*** Provided entries ***

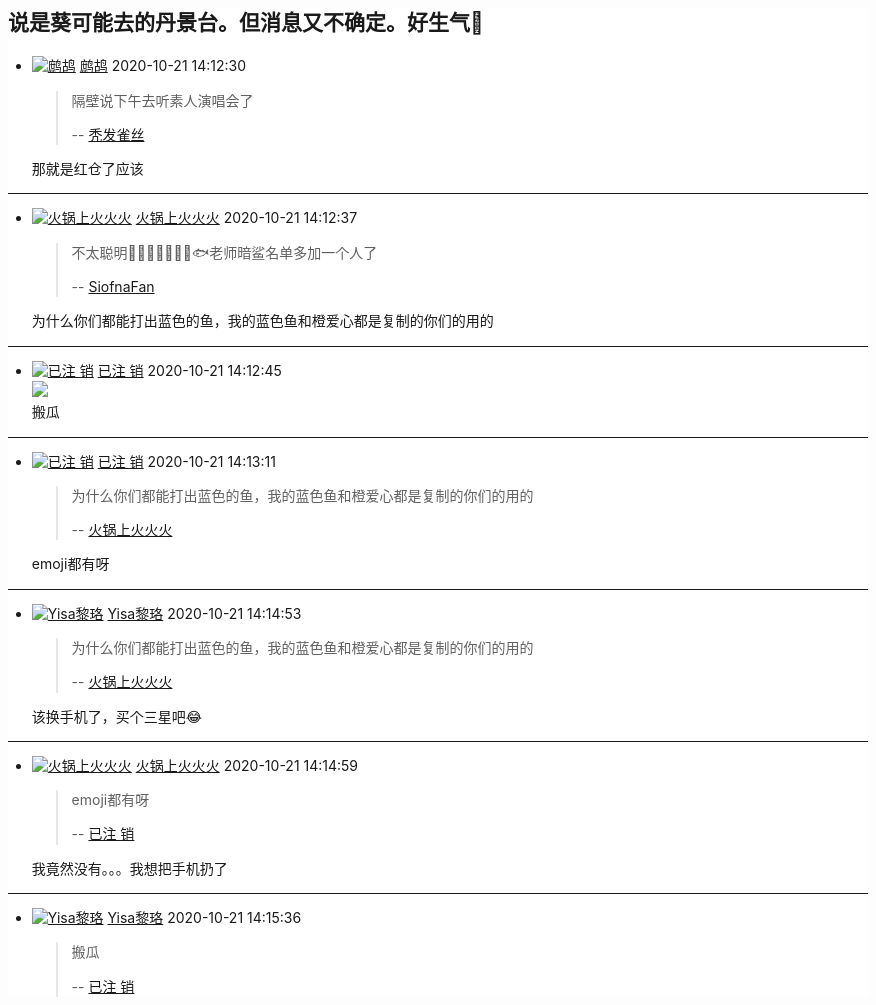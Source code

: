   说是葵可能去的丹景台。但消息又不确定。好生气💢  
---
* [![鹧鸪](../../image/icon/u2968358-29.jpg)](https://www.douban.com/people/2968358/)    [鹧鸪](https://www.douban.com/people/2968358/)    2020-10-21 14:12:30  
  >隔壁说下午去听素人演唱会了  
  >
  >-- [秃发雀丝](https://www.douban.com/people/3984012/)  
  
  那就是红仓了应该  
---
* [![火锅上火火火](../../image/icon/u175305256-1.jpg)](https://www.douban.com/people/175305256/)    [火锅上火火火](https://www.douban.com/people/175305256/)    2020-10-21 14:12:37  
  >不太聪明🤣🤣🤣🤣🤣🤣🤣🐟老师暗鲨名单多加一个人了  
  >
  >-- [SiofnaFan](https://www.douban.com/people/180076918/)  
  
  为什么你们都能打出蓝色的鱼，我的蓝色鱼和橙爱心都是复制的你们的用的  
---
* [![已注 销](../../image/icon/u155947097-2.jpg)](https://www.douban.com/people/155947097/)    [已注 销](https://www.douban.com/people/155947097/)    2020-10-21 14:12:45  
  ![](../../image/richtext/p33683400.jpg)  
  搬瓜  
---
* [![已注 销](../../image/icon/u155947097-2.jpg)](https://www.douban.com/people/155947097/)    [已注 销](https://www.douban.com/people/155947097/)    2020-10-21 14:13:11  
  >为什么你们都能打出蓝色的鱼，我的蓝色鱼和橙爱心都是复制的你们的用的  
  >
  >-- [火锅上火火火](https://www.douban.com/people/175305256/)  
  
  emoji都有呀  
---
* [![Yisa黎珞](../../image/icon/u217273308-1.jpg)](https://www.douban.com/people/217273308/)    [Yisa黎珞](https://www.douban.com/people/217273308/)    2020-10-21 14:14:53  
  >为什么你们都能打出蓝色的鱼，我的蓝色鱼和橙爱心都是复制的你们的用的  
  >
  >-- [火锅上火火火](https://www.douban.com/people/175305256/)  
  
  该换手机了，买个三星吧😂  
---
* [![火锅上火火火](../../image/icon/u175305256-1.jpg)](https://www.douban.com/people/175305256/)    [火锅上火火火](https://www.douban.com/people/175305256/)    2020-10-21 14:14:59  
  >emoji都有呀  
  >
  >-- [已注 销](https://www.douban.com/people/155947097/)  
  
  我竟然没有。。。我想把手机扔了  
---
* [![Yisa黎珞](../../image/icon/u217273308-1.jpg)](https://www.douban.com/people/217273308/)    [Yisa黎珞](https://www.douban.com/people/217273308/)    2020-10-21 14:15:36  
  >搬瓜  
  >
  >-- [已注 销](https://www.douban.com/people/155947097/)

*** End of Provided entries ***
*** Provided entries ***

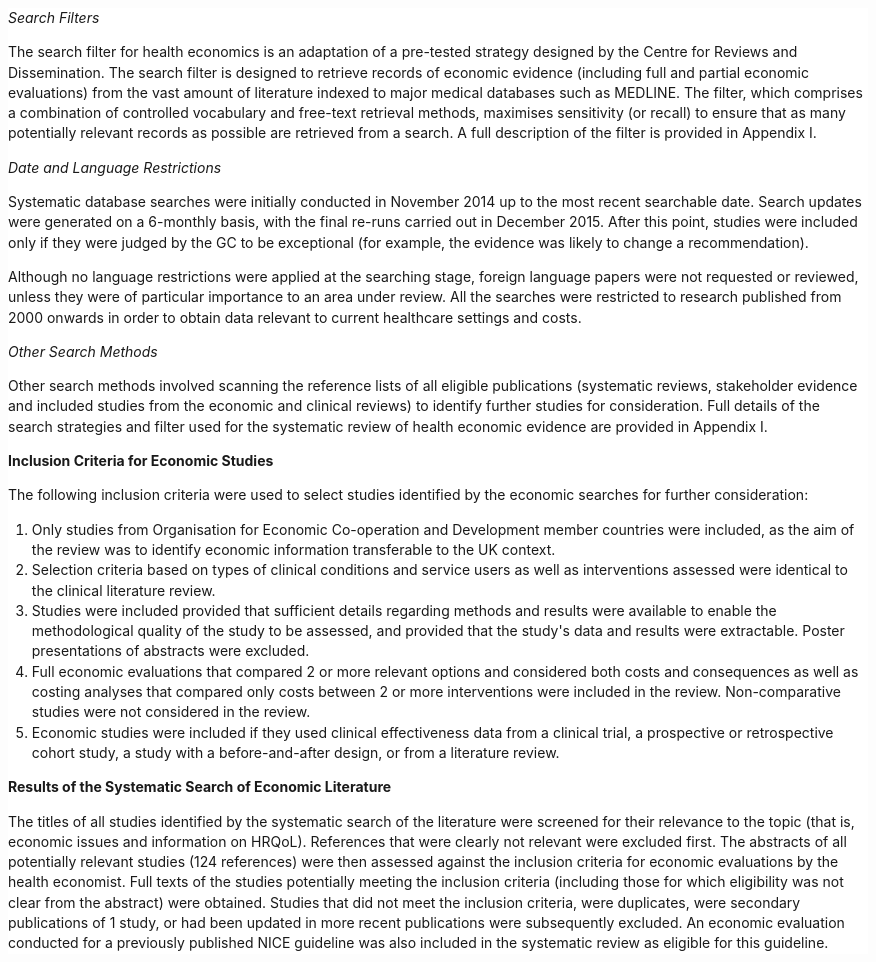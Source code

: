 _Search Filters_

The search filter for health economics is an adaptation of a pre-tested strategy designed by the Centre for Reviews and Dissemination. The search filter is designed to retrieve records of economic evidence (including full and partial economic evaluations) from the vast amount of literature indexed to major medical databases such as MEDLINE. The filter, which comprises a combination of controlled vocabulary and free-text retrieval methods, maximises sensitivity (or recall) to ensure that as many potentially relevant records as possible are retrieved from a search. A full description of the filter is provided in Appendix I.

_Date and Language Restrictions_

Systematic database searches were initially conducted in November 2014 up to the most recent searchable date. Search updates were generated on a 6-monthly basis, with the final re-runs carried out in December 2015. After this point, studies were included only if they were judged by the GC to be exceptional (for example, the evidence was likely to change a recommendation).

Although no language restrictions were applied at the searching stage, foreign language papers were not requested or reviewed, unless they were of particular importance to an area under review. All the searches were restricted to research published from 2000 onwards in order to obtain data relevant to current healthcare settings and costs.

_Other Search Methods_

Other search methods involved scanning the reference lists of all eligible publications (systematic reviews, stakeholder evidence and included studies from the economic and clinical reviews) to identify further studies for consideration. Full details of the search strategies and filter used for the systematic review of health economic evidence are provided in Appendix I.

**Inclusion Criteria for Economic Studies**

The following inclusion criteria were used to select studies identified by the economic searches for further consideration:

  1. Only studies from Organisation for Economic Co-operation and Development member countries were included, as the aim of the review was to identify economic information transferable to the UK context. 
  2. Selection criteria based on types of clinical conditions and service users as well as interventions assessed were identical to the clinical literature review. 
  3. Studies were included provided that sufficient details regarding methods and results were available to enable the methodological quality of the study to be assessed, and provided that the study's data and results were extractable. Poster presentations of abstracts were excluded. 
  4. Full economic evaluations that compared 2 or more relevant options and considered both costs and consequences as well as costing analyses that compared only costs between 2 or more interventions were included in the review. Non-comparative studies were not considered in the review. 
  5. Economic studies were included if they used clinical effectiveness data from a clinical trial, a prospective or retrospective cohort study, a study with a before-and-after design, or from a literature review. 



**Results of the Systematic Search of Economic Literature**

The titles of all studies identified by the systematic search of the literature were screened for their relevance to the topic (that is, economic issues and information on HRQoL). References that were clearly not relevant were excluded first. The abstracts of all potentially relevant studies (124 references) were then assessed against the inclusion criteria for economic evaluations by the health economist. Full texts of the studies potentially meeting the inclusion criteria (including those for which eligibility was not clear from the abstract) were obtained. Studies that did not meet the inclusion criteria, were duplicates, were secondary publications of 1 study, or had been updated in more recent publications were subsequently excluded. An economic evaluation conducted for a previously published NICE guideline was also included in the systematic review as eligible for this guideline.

*** End of Provided entries ***

§ Task objective
In the listing above, find the line with "Other search methods involved" and the line with "2. Selection criteria", then reproduce both and every line between them exactly.

§ Output
Other search methods involved scanning the reference lists of all eligible publications (systematic reviews, stakeholder evidence and included studies from the economic and clinical reviews) to identify further studies for consideration. Full details of the search strategies and filter used for the systematic review of health economic evidence are provided in Appendix I.

**Inclusion Criteria for Economic Studies**

The following inclusion criteria were used to select studies identified by the economic searches for further consideration:

  1. Only studies from Organisation for Economic Co-operation and Development member countries were included, as the aim of the review was to identify economic information transferable to the UK context. 
  2. Selection criteria based on types of clinical conditions and service users as well as interventions assessed were identical to the clinical literature review. 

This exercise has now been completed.